"That changed the whole complexion of the game when you have to go to your bullpen in the third inning," Padres manager Bud Black said. "Our guys did a good job of fighting through it. I've mentioned over the last three weeks I've sensed a little more continuity. We've tightened some things up."
The four-game winning streak is the longest of the season by the Padres. Over the last week the club has won five of its past six games and with 10 hits Tuesday, the Padres have 55 total hits during that span.
"We've had a lot of different guys step up and get big hits, that's what you're supposed to do," Padres third baseman Chase Headley said. "A lot of guys contributing, it's nice to see that. You come out and you keep playing, but you definitely enjoy winning, it's been a nice little stretch for us."
Headley and Yonder Alonso combined to drive in five of the Padres' nine runs while Cameron Maybin and Alexi Amarista each collected two hits.
Cashner felt the pain while he was warming up to pitch his third inning.
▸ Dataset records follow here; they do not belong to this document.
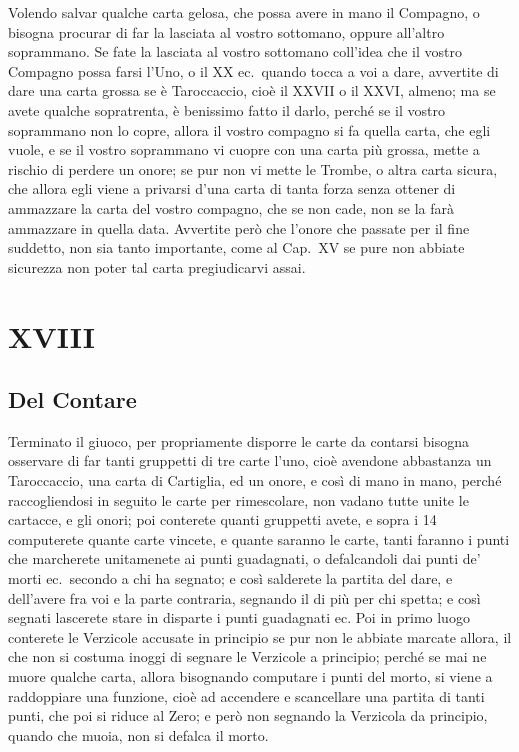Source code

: \documentclass[11pt,a6paper]{article}
\begin{document}
Volendo salvar qualche carta gelosa,
che possa avere in mano il Compagno, o bisogna procurar di far la lasciata al vostro sottomano, oppure all'altro soprammano. Se fate la lasciata al vostro sottomano coll'idea che il vostro Compagno possa farsi l'Uno, o il XX ec.\ quando tocca a voi a dare, avvertite di dare una carta grossa se è Taroccaccio, cioè il XXVII o il XXVI, almeno; ma se avete qualche sopratrenta, è benissimo fatto il darlo, perché se il vostro soprammano non lo copre, allora il vostro compagno si fa quella carta, che egli vuole, e se il vostro soprammano vi cuopre con una carta più grossa, mette a rischio di perdere un onore; se pur non vi mette le Trombe, o altra carta sicura, che allora egli viene a privarsi d'una carta di tanta forza senza ottener di ammazzare la carta del vostro compagno, che se non cade, non se la farà ammazzare in quella data. Avvertite però che l'onore che passate per il fine suddetto, non sia tanto importante, come al Cap.\ XV se pure non abbiate sicurezza non poter tal carta pregiudicarvi assai.

\section{XVIII}
\subsection*{Del Contare}

Terminato il giuoco, per propriamente disporre le carte da contarsi bisogna osservare di far tanti gruppetti di tre carte l'uno, cioè avendone abbastanza un Taroccaccio, una carta di Cartiglia, ed un onore, e così di mano in mano, perché raccogliendosi in seguito le carte per rimescolare, non vadano tutte unite le cartacce, e gli onori; poi conterete quanti gruppetti avete, e sopra i 14 computerete quante carte vincete, e quante saranno le carte, tanti faranno i punti che marcherete unitamenete ai punti guadagnati, o defalcandoli dai punti de' morti ec.\ secondo a chi ha segnato; e così salderete la partita del dare, e dell'avere fra voi e la parte contraria, segnando il di più per chi spetta; e così segnati lascerete stare in disparte i punti guadagnati ec. Poi in primo luogo conterete le Verzicole accusate in principio se pur non le abbiate marcate allora, il che non si costuma inoggi di segnare le Verzicole a principio; perché se mai ne muore qualche carta, allora bisognando computare i punti del morto, si viene a raddoppiare una funzione, cioè ad accendere e scancellare una partita di tanti 
punti, che poi si riduce al Zero; e però non segnando la Verzicola da principio, quando che muoia, non si defalca il morto.
\end{document}
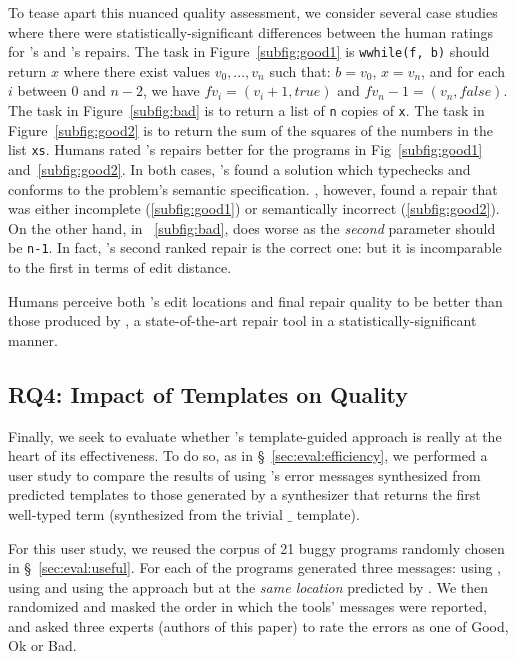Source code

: %
To tease apart this nuanced quality assessment, 
we consider several case studies where there were 
statistically-significant differences between 
the human ratings for \toolname's and \seminal's 
repairs. 
%
The task in Figure~\ref{subfig:good1} is  
\texttt{wwhile(f, b)} should return $x$ where
there exist values $v_0,...,v_n$ such that:
$b = v_0$, $x = v_n$, and for each $i$ between 
0 and $n-2$, we have $f v_i = (v_i+1, true)$
and $f v_n-1 = (v_n, false)$.
%
The task in Figure~\ref{subfig:bad} is to 
return a list of \texttt{n} copies of \texttt{x}.
%
The task in Figure~\ref{subfig:good2} is to 
return the sum of the squares of the numbers 
in the list \texttt{xs}.
%
Humans rated \toolname's repairs better 
for the programs in Fig~\ref{subfig:good1}
and~\ref{subfig:good2}.
%
In both cases, \toolname's found a solution 
which typechecks and conforms to the problem's 
semantic specification. 
%
\seminal, however, found a repair that was 
either incomplete (\ref{subfig:good1}) or 
semantically incorrect (\ref{subfig:good2}). 
On the other hand, in ~\ref{subfig:bad}, \toolname 
does worse as the \emph{second} parameter should 
be \verb|n-1|. In fact, \toolname's second ranked 
repair is the correct one: but it is incomparable 
to the first in terms of edit distance.

\begin{framed}
\noindent Humans perceive both \toolname's edit locations
 and final repair quality to be better than those produced
 by \seminal, a state-of-the-art \ocaml repair tool in a
 statistically-significant manner.
\end{framed}

\subsection{RQ4: Impact of Templates on Quality}

Finally, we seek to evaluate whether \toolname's template-guided 
approach is really at the heart of its effectiveness. To do so, 
as in \S~\ref{sec:eval:efficiency}, we performed a user study 
to compare the results of using \toolname's error messages 
synthesized from predicted templates to those generated by 
a \naive synthesizer that returns the first well-typed term 
(\ie synthesized from the trivial $\_$ template). 

%
For this user study, we reused the corpus of 21 buggy programs 
randomly chosen in \S~\ref{sec:eval:useful}. For each of the 
programs generated three messages: using \toolname, using \seminal 
and using the \naive approach but at the \emph{same location} predicted
by \toolname. We then randomized and masked the order in which the tools' 
messages were reported, and asked three experts (authors of this paper)
to rate the errors as one of Good, Ok or Bad.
The 25-year-old signaled to the dugout and was escorted out shortly after. After the game club doctors confirmed the injury was to his lat, not his shoulder.
"It's a setback," Cashner said. "But we'll make it through and figure out a lot more tomorrow."
Ross Ohlendorf replaced Cashner in the third and earned the win by pitching 2 1/3 innings and surrendering three runs on four hits. Tuesday marked the first appearance for Ohlendorf since he returned to the bullpen after starting two games in June and allowing eight runs in 8 1/3 combined innings.
All of the damage charged to Ohlendorf was done after he left the game in the fifth with the bases full and one out. Nick Vincent took over and struck out Justin Upton before serving up a grand slam to Jason Kubel.
Vincent, Dale Thayer, Joe Thatcher and Luke Gregerson combined to finish off the game for the Padres with the bullpen tossing seven innings Tuesday.
"There was that one huge pitch that got them back in the game, but after that they all did a nice job," Black said of his relievers. "It was good to see."
Back in the first inning, the Padres looked ugly at the plate in their first glimpse of Bauer, with all three batters striking out swinging on five pitches or less. But in the second frame, Alonso smacked the first pitch he saw into the right-field bleachers with a runner on to give the Padres a 2-0 lead.
"He had a tremendous first inning but we started to see the ball better," Black said. "His control was a little bit spotty but it wasn't unexpected for a guy making his first home start."
After Cashner's unexpected exit in the third, the Padres exploded for five runs in the fourth off Bauer to knock the rookie out of the game.
Ohlendorf drove in the first run of the inning with an attempted squeeze bunt that Bauer mishandled for an error. Amarista then followed with a RBI single before Headley opened the floodgates with a bases-loaded double to plate three more runs and put the Padres ahead, 7-0.
"I felt like as the game went on, guys started to figure him out because he's unorthodox to say the least. There's a lot of stuff flying at you," Headley said. "I think the biggest thing that got him was he lost control, he put himself in some tough positions. When you do that in the big leagues, that's going to hurt you."
Four innings later, Jesus Guzman hit a pinch-hit solo shot in the eighth to cap the Padres' offensively charged evening.
"You have to give them some credit, I think they're feeling it," D-backs manager Kirk Gibson said. "You can see they're very aggressive up there. We're going to have to be very careful the way we throw the ball to them."